In breast cancer (BC), elevated levels of urokinase-type plasminogen activator (uPA) in tumor tissue have been confirmed as a strong prognostic factor in level-of-evidence-1 studies. The aim of the present study was to evaluate the clinical relevance of uPA levels in serum of metastatic BC patients and to compare uPA with other blood-based biomarkers. 252 patients were enrolled in this prospective, multicentre study. Blood samples were collected before begin of first-line or later-line systemic treatment. Serum uPA was quantified by a commercially available ELISA. Circulating tumor cells (CTCs) were detected using CellSearch; other biomarkers (EGFR, VEGF, HER2, RAS p21, TIMP1, CAIX) by ELISA. Using the ROC analysis, the optimal cut-off value (determined by the Youden index) of serum uPA was 2.52 ng/ml. Using this value, 26% of patients had elevated uPA levels. Patients with visceral metastasis and more than one metastatic site were significantly more likely to present with elevated uPA levels. CTC status, serum HER2, RAS p21, CAIX, TIMP1 and VEGF correlated significantly with uPA levels. Elevated uPA levels predicted shorter overall and progression-free survival in univariate analysis (median OS: 7.5 months [95%-CI 4.5-10.5 months] vs. not reached, p < 0.001; PFS: 4.8 [95%-CI: 3.1-6.5] vs. 9.1 [7.4-10.8] months, p < 0.001). In multivariate analysis, elevated uPA, presence of ≥5 CTCs, elevated RAS p21, higher grading and higher line of therapy were independent predictors of shorter OS, while elevated CTC counts, higher line of therapy and negative estrogen receptor status were independent predictors of shorter PFS. In conclusion, elevated uPA levels independently predict reduced overall survival and improved prognostication in patients with known CTC status.
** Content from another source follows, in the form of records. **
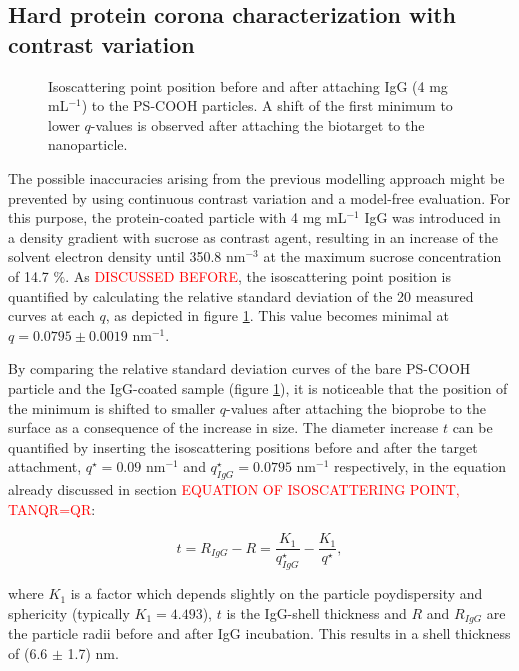 \subsection{Hard protein corona characterization with contrast variation}
\label{sec:coated_kisker_continuous}

\begin{figure}
	\centering
		
		\caption{Isoscattering point position before and after attaching IgG (4 mg mL$^{-1}$) to the PS-COOH particles. A shift of the first minimum to lower $q$-values is observed after attaching the biotarget to the nanoparticle.}
		\label{fig:CoatedKiskerIsopointComp}
\end{figure}

The possible inaccuracies arising from the previous modelling approach might be prevented by using continuous contrast variation and a model-free evaluation. For this purpose, the protein-coated particle with 4 mg mL$^{-1}$ IgG was introduced in a density gradient with sucrose as contrast agent, resulting in an increase of the solvent electron density until 350.8 nm$^{-3}$ at the maximum sucrose concentration of 14.7 $\%$. As \textcolor{red}{DISCUSSED BEFORE}, the isoscattering point position is quantified by calculating the relative standard deviation of the 20 measured curves at each $q$, as depicted in figure \ref{fig:CoatedKiskerIsopointComp}. This value becomes minimal at $q=0.0795\pm0.0019$ nm$^{-1}$.

By comparing the relative standard deviation curves of the bare PS-COOH particle \cite{garcia-diez_nanoparticle_2015} and the IgG-coated sample (figure \ref{fig:CoatedKiskerIsopointComp}), it is noticeable that the position of the minimum is shifted to smaller $q$-values after attaching the bioprobe to the surface as a consequence of the increase in size. The diameter increase $t$ can be quantified by inserting the isoscattering positions before and after the target attachment, $q^{\star}=0.09$ nm$^{-1}$ and $q^{\star}_{IgG}=0.0795$ nm$^{-1}$ respectively, in the equation already discussed in section  \textcolor{red}{EQUATION OF ISOSCATTERING POINT, TANQR=QR}:


\begin{equation}
t = R_{IgG} - R = \frac{K_1}{q^{\star}_{IgG}}-\frac{K_1}{q^{\star}} ,
\label{eq:IsopointRadiusDifference}
\end{equation}

where $K_1$ is a factor which depends slightly on the particle poydispersity and sphericity (typically $K_1 = 4.493$), $t$ is the IgG-shell thickness and $R$ and $R_{IgG}$ are the particle radii before and after IgG incubation. This results in a shell thickness of (6.6 $\pm$ 1.7) nm.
Whether high serum uPA might identify patients most likely to benefit from therapies targeting uPA, remains to be evaluated in future trials.
在乳腺癌 (BC) 中,肿瘤组织中尿激酶型纤溶酶原激活物 (uPA) 水平升高已被证实是具有 1 级证据水平的强有力的预后因素。本研究旨在评估转移性 BC 患者血清 uPA 水平的临床相关性,并将其与其他基于血液的生物标志物进行比较。本前瞻性、多中心研究共纳入 252 例患者。在开始一线或二线全身治疗前采集血样。采用商业上可用的 ELISA 定量测定血清 uPA。使用 CellSearch 检测循环肿瘤细胞 (CTC);其他生物标志物(EGFR、VEGF、HER2、RAS p21、TIMP1、CAIX)通过 ELISA 检测。通过 ROC 分析,血清 uPA 的最佳截断值(由 Youden 指数确定)为 2.52ng/ml。以此值为界,26%的患者 uPA 水平升高。有内脏转移和多个转移部位的患者 uPA 水平升高的可能性显著更高。CTC 状态、血清 HER2、RAS p21、CAIX、TIMP1 和 VEGF 与 uPA 水平显著相关。在单因素分析中,uPA 水平升高预测总生存期和无进展生存期较短(中位 OS:7.5 个月[95%-CI 4.5-10.5 个月]vs.未达到,p<0.001;PFS:4.8 [95%-CI:3.1-6.5] vs. 9.1 [7.4-10.8]个月,p<0.001)。在多因素分析中,uPA 升高、存在≥5 个 CTC、RAS p21 升高、高分级和高线治疗是 OS 较短的独立预测因素,而 CTC 计数升高、高线治疗和雌激素受体阴性是 PFS 较短的独立预测因素。总之,uPA 水平升高独立预测已知 CTC 状态患者的总生存期缩短和预后改善。高血清 uPA 是否能识别最有可能从靶向 uPA 的治疗中获益的患者,仍有待未来试验评估。